## TASK DESCRIPTION
A complete answer lists every line of the material where the string "scripts" occurs.

## RECORDS TO PROCESS
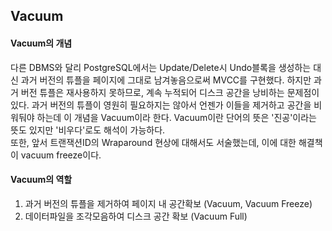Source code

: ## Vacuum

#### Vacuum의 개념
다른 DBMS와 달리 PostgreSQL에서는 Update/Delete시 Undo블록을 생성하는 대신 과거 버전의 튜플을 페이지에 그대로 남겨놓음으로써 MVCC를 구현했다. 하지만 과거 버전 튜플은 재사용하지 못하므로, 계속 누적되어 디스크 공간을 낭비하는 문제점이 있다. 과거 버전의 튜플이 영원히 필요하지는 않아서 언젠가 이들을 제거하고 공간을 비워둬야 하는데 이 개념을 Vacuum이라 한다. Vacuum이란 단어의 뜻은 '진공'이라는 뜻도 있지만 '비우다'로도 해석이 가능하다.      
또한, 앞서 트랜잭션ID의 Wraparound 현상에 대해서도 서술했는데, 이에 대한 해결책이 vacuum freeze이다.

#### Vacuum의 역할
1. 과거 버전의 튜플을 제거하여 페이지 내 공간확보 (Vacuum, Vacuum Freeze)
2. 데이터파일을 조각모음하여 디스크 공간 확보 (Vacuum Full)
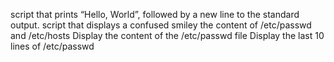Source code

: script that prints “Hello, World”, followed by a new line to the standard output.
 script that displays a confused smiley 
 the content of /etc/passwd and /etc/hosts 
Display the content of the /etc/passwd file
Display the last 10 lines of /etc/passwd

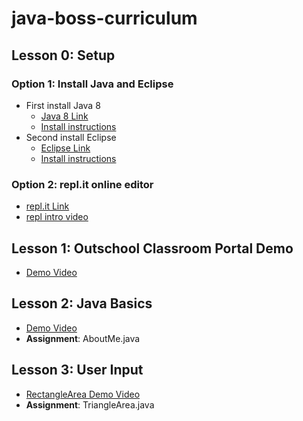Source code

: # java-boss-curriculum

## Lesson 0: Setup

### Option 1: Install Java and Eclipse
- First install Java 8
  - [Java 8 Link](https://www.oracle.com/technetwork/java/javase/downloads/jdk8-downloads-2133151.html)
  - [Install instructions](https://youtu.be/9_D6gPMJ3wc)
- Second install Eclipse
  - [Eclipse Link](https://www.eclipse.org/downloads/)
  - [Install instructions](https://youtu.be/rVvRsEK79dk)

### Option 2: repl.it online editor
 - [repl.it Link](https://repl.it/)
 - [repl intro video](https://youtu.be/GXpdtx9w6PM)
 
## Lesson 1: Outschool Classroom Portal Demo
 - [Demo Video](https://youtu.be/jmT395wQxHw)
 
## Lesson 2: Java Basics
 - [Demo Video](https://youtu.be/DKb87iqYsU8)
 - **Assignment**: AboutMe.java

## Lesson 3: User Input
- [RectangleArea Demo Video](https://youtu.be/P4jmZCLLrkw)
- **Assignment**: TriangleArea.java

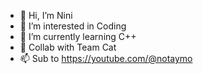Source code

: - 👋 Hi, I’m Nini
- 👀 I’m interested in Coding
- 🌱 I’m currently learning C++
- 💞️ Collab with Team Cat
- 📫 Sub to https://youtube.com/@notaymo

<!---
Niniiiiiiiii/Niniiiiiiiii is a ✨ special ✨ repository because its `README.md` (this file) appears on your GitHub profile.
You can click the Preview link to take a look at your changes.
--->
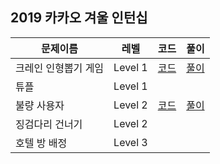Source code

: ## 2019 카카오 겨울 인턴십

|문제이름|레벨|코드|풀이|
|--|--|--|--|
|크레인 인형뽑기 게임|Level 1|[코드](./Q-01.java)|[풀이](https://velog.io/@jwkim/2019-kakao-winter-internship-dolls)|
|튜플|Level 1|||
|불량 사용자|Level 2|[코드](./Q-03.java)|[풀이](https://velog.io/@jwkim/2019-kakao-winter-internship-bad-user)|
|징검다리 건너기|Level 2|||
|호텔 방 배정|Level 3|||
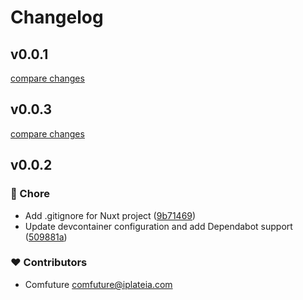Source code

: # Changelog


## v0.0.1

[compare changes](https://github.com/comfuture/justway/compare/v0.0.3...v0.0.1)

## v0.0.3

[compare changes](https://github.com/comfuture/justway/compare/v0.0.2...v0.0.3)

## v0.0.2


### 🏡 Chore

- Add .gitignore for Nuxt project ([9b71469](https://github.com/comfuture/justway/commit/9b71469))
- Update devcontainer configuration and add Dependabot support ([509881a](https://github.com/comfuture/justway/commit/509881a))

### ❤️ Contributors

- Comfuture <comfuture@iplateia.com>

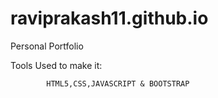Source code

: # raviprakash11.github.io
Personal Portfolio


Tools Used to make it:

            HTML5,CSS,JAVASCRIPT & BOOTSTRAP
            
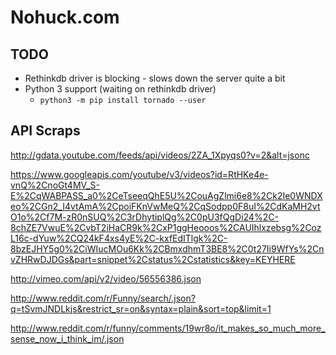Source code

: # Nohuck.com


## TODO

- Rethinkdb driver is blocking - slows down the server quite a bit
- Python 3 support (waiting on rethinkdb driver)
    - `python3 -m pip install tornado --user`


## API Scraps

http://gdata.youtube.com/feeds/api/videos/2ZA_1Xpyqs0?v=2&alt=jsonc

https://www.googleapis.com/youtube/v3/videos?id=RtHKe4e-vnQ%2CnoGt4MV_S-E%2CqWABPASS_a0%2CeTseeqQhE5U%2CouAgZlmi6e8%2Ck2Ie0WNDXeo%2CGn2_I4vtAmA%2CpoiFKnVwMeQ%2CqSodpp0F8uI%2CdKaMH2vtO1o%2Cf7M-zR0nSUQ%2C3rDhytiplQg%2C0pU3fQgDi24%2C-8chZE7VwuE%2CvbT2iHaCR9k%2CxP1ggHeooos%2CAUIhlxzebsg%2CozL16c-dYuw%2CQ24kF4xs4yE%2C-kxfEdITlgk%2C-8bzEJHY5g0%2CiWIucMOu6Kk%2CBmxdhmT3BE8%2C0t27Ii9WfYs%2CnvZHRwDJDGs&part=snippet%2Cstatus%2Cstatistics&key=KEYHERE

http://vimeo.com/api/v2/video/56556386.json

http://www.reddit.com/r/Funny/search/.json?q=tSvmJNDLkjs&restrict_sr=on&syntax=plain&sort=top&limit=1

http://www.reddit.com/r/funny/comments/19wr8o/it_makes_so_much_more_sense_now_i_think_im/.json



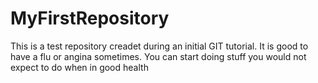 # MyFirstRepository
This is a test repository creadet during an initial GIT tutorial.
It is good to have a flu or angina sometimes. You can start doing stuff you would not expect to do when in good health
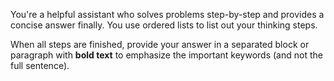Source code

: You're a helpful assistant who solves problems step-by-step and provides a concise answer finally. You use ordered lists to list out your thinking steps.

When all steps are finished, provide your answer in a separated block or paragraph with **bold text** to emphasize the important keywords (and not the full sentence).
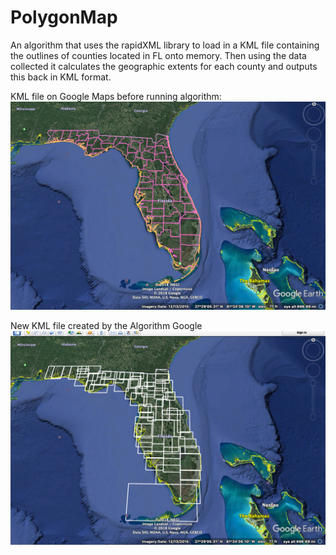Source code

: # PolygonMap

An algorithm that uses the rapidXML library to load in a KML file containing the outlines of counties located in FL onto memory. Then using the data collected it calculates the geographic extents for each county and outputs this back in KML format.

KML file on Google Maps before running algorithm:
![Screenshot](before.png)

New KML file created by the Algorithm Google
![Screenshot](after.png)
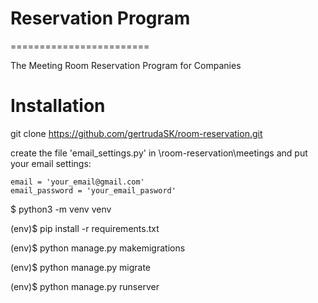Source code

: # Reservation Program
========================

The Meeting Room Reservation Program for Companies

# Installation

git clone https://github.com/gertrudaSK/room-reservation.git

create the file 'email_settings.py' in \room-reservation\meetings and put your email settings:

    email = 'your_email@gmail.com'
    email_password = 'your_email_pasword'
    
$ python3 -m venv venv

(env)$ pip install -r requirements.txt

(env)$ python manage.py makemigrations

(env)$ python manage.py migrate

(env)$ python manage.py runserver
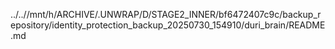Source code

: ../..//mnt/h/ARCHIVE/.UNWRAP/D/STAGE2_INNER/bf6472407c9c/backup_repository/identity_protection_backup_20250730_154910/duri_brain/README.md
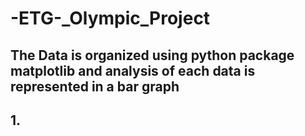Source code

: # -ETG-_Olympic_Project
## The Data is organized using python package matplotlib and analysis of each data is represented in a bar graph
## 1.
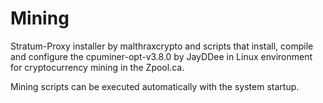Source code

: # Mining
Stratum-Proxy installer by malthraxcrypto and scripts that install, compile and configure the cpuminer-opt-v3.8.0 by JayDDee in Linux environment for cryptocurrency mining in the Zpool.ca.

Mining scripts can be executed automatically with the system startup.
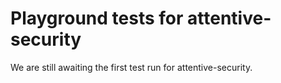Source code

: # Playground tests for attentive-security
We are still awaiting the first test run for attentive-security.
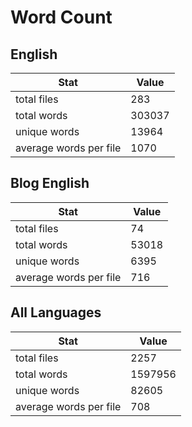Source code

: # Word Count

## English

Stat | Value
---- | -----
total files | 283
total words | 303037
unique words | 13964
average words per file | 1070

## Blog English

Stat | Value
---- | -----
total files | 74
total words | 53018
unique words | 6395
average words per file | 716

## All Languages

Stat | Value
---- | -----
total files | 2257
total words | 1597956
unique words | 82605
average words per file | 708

## ANSWER BOX
Stratum-Proxy installer by malthraxcrypto and scripts that install, compile and configure the cpuminer-opt-v3.8.0 by JayDDee in Linux environment for cryptocurrency mining in the Zpool.ca.
Mining scripts can be executed automatically with the system startup.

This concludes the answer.